One of these days I’ll set out the advice I give to students about writing essays – and when I do I’ll also include what I wish published authors would avoid too (me included) – but in the meantime you might be interested in these trenchant words of advice:

Keep the language crisp and pungent; prefer the forthright to the pompous and ornate.
Do not stray from the subject; omit the extraneous, no matter how brilliant it may seem or even be.
Favor the active voice and shun streams of polysyllables and prepositional phrases.
Keep sentences and paragraphs short, and vary the structure of both.
Be frugal in the use of adjectives and adverbs; let nouns and verbs show their own power.

They are taken from the CIA’s detailed Style Manual & Writers Guide for Intelligence Publications issued in 2011; you can find Michael Silverberg‘s commentary at Quartz here.

CIA Style Guide

What particularly caught my eye was this admonition:

Do not uppercase the w in Korean war, which was “undeclared”; the same logic applies to Vietnam war and Falklands war, and a similar convention (if not logic) to the Iran-Iraq war.

Shadow-Warfare_FINALHidden in plain sight here is the remarkable fact that the United States has not formally declared war since 1941.  You may think that not much depends on a formal declaration, and you would be right, except that this reluctance says much about executive authority and, crucially, what Larry Hancock and Stuart Wexler call, in their excellent Shadow Warfare (Counterpoint, 2014), ‘the history of America’s undeclared wars’.

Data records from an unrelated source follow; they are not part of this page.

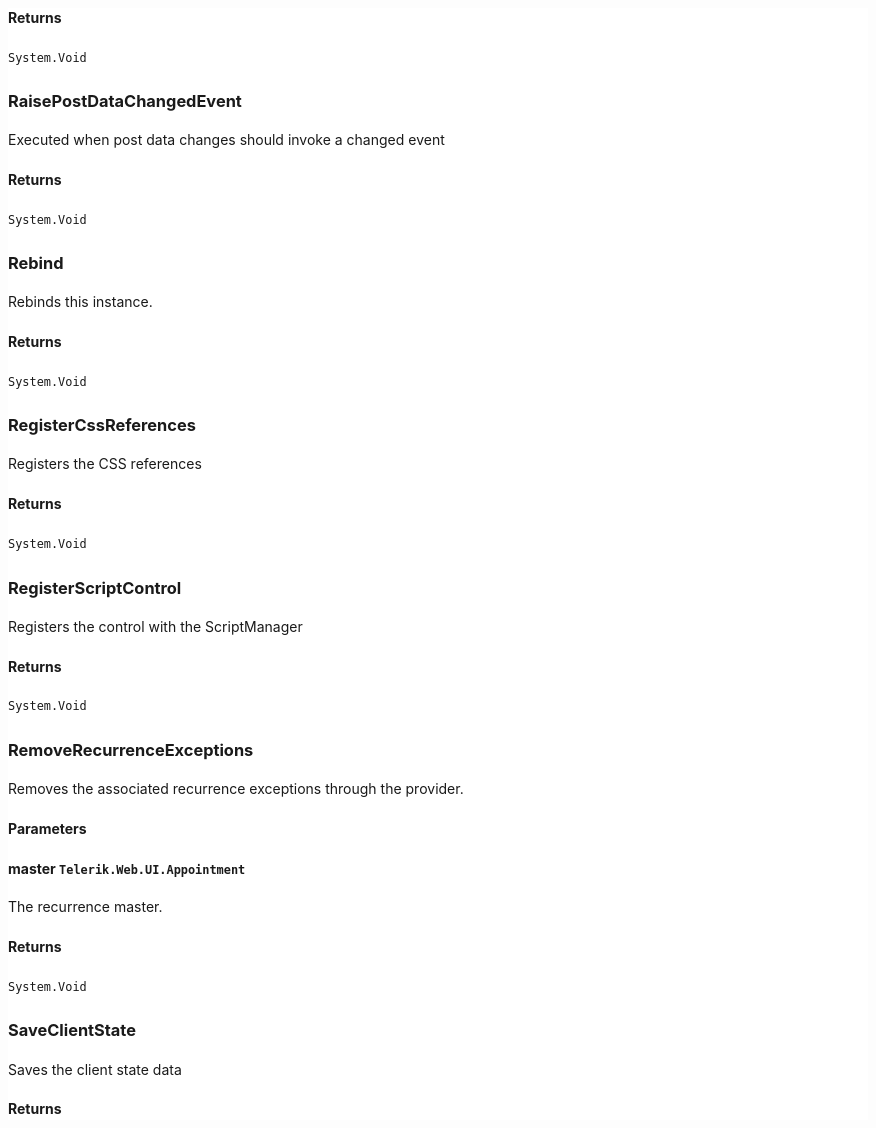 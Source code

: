 #### Returns

`System.Void` 

###  RaisePostDataChangedEvent

Executed when post data changes should invoke a changed event

#### Returns

`System.Void` 

###  Rebind

Rebinds this instance.

#### Returns

`System.Void` 

###  RegisterCssReferences

Registers the CSS references

#### Returns

`System.Void` 

###  RegisterScriptControl

Registers the control with the ScriptManager

#### Returns

`System.Void` 

###  RemoveRecurrenceExceptions

Removes the associated recurrence exceptions through the provider.

#### Parameters

#### master `Telerik.Web.UI.Appointment`

The recurrence master.

#### Returns

`System.Void` 

###  SaveClientState

Saves the client state data

#### Returns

In a sense, their book provides the back-story to Jeremy Scahill‘s Dirty Wars:

Contrary to their contemporary image, deniable covert operations are not something new. Such activities have been ordered by every president and every administration since World War II. Clandestine operations have often relied on surrogates, with American personnel involved only at a distance, insulated by layers of deniability.

Shadow Warfare traces the evolution of these covert operations, detailing the tactics and tools used from the Truman era through those of the contemporary Obama administration. It also explores the personalities and careers of many of the most noted shadow warriors of the past sixty years, tracing the decades-long relationship between the CIA and the military.

Shadow Warfare offers a balanced, non-polemic exploration of American concealed warfare, detailing its patterns, consequences, and collateral damage, and presenting its successes as well as its failures. Hancock and Wexler explore why every president, from Franklin Roosevelt on, felt compelled to turn to secret, deniable military action. It also delves into the political dynamic of the president’s relationship with Congress, and the fact that despite decades of warfare, Congress has chosen not to exercise its responsibility to declare a single state of war—even for extended and highly visible combat.